O céu nunca esteve tão pulcro. O azul nunca foi tão capri,
brincando de ser celeste.
A brisa que sopra na minha janela nunca pareceu tão límpida,
vítrea.
O verde, que pouco consigo enxergar do nono andar do meu apartamento,
parece mais vivo do que em qualquer outro momento dos meus quase 30 anos.

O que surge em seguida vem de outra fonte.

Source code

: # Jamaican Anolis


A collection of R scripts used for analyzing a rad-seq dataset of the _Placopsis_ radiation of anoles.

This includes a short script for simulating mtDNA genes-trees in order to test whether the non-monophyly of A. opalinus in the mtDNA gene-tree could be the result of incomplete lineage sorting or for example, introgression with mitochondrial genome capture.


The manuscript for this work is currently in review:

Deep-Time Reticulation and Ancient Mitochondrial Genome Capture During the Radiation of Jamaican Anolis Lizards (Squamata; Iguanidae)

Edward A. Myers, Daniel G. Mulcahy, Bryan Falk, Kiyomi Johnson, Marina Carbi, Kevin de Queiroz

O som dos pássaros, que eu já não ouvia mais, agora me
parecem intenso e desanuviados.
E as pessoas,essas me parecem tão mais especiais do que jamais
foram pra mim.
Estou sentada de fronte ao meu horizonte delimitado em 1,20
x 2,00, chamado também de janela apreciando com um
jazz de fundo e uma taça elegante na mão: o fim do
mundo.
Dói fundo, uma consternação a cada dia longe de quem amo. Lancina
a conscientização da realidade.
Só torna ainda mais burlesco esse texto, em forma de prosa, a catástrofe pandêmica em que
fomos arremessados e não conseguimos insurgir.
Mas qual barbárie não resulta em arte? Que dor não é
transposta em versos?
Seja em papel ou na fisionomia que carregamos a duras penas;
é arte.
A minha está aqui.
A cada palavra vomitada, uma gota de sangue escorre entre
meus dedos. Sangue dos que sofrem,
sangue derramado pelo despreparo de um governo genocida e irresponsável, sangue
derramado pelo descaso e indiferença de uma população desinformada e egotista,
sangue derramado com o abrir de porta, com abraços, com beijos e momentos compartilhados.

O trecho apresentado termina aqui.